En los 60, juntando ahorros, préstamos bancarios, subsidio Estatal y apoyo familiar, la familia Daza Silva compró una casa campestre con un amplio lote sobre la carrera 9ª con 133. Lugar donde por fin consumarían sus ideales pedagógicos. Dotaron el espacio poco a poco como se logran las cosas a pulso y corazón. Tuvo capacidad para 200 o 250 alumnos en cinco cursos de primaria y seis de bachillerato, la cobertura mínima que le exigía el Ministerio.

Empezó a ser mixto, lo cual para la época todavía era una liberalidad rara. Se impartía una educación clásica, en varias áreas de corte enciclopedista, pero siempre dispuesto a aportarle al estudiante experiencias vivenciales, cuando aún no se usaba la palabra ecología, en el colegio se tenía un huerto, vacas, conejos y por la cercanía a los cerros orientales, un ejercicio de educación física frecuente era la travesía por la montaña desde la séptima hasta la Calera, siguiendo la ruta del teleférico de Cementos Samper. Las nuevas generaciones de profesores, casi todos oficiaban la docencia con mística y también para pagarse los últimos semestres universitarios.

En la educación Dacista fue importante, la lúdica, el arte, la política, lo vivencial, verbigracia, para la clase de geografía fueron importantísimas las excursiones por el país, como las que se cumplieron al nevado del Ruiz y a la costa entre otras. Eso lo ponía al corte con otros colegios alternativos de la época, el Juan Ramón Jiménez del español Manuel Vinet y El Refous del suizo Monsieur Jeangros.

“Los ex dacistas somos una casta de locos con apariencia de cuerdos” me dijo el Gordo Serna alguna vez. Profesores y egresados, cada cual desde el quehacer le aportamos al mundo lo mejor de nuestro espíritu. Al garete menciono algunos reconocidos: El “negro” Sharbor matemático, Carlos E Marín, jurista, Jorge Luis Pinto Director técnico de fútbol, Gabriel Esquinas maestro y titiritero.
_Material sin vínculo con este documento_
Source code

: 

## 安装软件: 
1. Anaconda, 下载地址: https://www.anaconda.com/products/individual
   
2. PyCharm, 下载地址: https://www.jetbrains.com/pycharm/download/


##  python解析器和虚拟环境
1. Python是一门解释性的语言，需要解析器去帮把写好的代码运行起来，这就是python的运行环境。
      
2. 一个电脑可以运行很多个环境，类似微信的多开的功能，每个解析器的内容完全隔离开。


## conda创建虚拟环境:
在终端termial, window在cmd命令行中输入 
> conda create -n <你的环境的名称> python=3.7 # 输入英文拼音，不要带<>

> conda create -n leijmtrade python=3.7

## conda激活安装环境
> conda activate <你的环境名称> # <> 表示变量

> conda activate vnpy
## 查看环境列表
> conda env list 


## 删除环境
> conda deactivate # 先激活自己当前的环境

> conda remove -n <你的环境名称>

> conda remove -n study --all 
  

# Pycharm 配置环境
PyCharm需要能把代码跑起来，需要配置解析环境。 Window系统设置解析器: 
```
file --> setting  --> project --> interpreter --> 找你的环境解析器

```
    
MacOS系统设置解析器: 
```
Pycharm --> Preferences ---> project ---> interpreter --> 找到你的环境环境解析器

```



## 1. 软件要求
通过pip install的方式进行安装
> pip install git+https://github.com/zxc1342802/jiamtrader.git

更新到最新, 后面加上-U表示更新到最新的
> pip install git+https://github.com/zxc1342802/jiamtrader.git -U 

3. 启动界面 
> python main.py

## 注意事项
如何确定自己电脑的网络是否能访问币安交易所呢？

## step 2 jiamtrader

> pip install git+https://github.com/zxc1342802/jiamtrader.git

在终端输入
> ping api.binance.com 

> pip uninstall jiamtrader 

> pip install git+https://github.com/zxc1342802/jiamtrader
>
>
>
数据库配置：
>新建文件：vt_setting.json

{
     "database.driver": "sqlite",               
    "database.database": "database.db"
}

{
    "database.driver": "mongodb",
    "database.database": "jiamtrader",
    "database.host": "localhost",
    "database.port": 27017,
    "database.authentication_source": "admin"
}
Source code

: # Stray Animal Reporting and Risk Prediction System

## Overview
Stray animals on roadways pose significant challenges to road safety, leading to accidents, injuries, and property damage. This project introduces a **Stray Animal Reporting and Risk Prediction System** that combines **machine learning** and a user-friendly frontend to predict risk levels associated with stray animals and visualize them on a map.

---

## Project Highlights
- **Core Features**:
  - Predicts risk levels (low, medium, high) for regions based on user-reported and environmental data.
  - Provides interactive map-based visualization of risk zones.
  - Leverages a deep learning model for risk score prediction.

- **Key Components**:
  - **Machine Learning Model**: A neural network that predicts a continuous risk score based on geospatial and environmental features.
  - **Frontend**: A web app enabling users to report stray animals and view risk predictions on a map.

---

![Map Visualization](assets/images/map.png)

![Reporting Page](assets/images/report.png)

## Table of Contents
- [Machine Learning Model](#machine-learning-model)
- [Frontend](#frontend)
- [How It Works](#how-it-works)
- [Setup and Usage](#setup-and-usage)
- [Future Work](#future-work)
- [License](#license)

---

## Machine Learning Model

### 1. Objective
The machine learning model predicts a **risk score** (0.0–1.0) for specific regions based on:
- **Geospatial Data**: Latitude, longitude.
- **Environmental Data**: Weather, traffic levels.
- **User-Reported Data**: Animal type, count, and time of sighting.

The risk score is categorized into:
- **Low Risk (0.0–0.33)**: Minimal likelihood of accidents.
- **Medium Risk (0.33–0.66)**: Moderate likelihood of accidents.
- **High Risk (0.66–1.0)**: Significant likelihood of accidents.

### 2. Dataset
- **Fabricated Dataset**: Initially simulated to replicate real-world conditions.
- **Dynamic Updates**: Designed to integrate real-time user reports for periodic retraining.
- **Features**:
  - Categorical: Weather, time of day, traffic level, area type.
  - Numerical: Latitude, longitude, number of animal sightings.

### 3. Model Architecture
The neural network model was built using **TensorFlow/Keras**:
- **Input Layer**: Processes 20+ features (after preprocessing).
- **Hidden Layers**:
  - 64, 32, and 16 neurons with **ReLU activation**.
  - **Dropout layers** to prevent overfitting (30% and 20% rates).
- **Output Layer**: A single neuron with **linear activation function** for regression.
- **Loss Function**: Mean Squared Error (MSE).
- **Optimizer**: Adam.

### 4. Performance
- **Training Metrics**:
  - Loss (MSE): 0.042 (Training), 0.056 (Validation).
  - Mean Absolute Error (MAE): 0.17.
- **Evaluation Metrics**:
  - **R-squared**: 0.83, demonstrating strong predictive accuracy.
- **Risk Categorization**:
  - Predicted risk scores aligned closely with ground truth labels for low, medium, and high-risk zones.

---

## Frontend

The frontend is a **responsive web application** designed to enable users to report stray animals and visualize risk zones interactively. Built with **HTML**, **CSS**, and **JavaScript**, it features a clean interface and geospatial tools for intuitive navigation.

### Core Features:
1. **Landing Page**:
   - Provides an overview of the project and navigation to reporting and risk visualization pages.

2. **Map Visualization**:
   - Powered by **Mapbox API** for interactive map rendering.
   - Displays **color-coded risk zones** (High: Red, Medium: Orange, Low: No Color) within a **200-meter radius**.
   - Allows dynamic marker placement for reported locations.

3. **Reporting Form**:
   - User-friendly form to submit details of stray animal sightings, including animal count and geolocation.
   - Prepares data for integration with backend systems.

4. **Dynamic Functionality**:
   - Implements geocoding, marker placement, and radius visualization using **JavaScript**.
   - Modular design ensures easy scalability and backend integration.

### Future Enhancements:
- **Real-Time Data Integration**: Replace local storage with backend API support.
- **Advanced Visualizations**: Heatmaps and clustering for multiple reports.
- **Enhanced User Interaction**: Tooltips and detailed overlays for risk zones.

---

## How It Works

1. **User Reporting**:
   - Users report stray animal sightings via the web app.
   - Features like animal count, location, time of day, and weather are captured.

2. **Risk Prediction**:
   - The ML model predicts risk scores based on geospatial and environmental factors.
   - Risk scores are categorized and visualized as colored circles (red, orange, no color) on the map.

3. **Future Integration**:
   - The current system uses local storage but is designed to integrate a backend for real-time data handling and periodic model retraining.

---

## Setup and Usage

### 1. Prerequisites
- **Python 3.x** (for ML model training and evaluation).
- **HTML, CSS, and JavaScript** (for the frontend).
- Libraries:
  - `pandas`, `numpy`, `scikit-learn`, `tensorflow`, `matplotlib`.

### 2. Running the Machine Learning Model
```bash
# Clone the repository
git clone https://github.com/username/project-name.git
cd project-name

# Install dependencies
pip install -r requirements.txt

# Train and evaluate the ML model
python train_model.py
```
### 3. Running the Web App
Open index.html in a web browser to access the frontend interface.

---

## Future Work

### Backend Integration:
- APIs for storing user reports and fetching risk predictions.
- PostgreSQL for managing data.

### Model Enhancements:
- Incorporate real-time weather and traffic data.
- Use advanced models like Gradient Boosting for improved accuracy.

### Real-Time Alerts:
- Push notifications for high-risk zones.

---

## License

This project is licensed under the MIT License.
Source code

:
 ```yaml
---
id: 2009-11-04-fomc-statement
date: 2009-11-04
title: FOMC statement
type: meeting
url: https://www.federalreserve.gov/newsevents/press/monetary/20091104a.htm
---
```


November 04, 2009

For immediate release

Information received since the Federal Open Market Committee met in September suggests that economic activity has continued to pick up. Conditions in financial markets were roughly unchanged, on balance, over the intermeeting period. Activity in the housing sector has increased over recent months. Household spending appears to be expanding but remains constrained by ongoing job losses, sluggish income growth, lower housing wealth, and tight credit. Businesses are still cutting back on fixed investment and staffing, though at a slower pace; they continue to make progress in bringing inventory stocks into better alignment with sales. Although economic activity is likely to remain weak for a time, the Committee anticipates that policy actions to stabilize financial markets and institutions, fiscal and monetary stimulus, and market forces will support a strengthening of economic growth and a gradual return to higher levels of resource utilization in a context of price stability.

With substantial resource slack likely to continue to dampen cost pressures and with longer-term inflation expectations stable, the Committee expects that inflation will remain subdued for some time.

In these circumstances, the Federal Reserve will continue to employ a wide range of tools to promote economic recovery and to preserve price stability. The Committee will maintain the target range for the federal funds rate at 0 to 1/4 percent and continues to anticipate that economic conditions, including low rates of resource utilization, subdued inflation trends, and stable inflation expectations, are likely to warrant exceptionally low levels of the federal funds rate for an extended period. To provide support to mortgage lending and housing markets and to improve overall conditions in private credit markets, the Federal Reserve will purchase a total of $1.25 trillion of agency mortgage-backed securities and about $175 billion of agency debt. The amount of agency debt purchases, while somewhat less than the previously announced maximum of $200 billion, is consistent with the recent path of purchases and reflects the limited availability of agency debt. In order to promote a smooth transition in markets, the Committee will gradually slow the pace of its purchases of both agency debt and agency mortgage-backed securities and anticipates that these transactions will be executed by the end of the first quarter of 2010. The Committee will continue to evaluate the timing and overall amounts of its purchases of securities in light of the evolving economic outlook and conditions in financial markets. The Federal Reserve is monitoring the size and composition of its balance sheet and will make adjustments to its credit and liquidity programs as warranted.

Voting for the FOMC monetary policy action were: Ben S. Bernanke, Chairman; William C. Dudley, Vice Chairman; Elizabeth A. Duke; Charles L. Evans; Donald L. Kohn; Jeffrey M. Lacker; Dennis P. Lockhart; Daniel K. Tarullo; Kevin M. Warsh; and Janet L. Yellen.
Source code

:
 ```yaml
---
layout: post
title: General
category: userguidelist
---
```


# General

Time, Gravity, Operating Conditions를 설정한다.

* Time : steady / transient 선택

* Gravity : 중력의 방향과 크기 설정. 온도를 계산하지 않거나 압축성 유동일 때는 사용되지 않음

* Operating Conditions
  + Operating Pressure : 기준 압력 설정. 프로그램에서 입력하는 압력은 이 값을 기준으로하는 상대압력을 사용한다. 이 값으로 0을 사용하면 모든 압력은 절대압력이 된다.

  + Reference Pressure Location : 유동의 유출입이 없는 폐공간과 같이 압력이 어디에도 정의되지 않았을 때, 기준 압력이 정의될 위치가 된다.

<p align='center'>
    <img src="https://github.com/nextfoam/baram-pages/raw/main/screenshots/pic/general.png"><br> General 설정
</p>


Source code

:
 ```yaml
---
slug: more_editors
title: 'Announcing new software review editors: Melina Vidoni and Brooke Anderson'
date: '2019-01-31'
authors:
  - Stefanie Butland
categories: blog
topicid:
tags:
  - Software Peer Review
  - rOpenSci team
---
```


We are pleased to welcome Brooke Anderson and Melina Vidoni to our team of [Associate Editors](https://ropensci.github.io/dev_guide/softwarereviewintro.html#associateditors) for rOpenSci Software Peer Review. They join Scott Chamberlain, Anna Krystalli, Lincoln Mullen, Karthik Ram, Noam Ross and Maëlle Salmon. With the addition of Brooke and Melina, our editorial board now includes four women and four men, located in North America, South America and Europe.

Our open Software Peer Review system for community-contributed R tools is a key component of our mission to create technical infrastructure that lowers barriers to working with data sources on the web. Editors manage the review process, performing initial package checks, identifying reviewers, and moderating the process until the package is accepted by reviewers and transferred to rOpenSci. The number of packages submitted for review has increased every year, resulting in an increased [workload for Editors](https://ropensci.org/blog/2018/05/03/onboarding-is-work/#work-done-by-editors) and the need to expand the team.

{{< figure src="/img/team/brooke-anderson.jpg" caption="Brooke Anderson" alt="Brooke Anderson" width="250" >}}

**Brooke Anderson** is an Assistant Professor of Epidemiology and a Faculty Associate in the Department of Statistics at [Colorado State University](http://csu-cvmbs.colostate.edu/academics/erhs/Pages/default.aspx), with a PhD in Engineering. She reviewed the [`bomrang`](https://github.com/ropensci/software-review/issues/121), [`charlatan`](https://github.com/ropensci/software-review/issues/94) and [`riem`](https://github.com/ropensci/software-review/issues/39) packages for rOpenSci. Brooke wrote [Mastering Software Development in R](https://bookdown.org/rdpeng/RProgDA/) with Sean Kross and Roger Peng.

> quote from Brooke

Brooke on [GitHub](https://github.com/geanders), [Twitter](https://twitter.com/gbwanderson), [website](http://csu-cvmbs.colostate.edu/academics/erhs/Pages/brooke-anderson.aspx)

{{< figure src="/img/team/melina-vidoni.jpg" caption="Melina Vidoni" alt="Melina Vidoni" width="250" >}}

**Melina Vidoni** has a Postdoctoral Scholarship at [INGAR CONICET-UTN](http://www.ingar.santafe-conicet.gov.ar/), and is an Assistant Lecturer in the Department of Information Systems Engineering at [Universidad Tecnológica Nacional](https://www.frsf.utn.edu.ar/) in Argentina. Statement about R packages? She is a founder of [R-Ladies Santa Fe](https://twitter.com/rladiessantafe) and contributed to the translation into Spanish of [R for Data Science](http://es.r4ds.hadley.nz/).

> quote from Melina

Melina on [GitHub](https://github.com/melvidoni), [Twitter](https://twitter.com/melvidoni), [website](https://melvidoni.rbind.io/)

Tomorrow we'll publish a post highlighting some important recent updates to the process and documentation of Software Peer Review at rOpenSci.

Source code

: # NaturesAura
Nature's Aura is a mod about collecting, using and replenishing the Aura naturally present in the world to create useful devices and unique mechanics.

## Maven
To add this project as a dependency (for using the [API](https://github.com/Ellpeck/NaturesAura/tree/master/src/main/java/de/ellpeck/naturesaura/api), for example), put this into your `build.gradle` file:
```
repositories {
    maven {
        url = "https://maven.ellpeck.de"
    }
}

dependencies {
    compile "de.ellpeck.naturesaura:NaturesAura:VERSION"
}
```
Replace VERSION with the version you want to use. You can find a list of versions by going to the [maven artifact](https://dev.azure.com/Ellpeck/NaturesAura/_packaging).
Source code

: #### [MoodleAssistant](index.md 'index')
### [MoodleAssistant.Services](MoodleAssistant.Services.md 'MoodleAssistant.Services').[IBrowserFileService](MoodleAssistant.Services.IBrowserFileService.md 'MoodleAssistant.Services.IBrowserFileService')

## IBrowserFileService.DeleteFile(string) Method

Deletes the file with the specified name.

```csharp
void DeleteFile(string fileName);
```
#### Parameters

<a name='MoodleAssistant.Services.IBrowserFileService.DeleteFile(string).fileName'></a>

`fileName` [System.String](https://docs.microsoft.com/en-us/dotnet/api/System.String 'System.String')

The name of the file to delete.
Entre los egresados, el director de teatro Felipe García, los más mediáticos el meteorólogo Max Henríquez, la periodista Sisi Varela y el actor Fernando Arévalo, Javier Crespo reconocido fotógrafo publicitario.

Desde 1957 se graduaron 24 promociones y en 1980 el colegio cerró sus puertas. Alfonzo Daza y Matilde Silva ya octogenarios le propusieron a padres de familia a profesores y a parientes que se asociaran y continuarán con el colegio, pero bastó que hojearan los libros de contabilidad para entender que el Instituto Daza Dangond no era un negocio sino un santuario filantrópico. Ante la realidad pragmática del mundo mercantil, los viejos claudicaron en su magisterio, aceptaron la oferta económica de la Clínica el Bosque para gozar de sus últimos años satisfechos de la labor cumplida. Entre tanto los orgullosos dacistas rememoramos con nostalgia el paraíso perdido.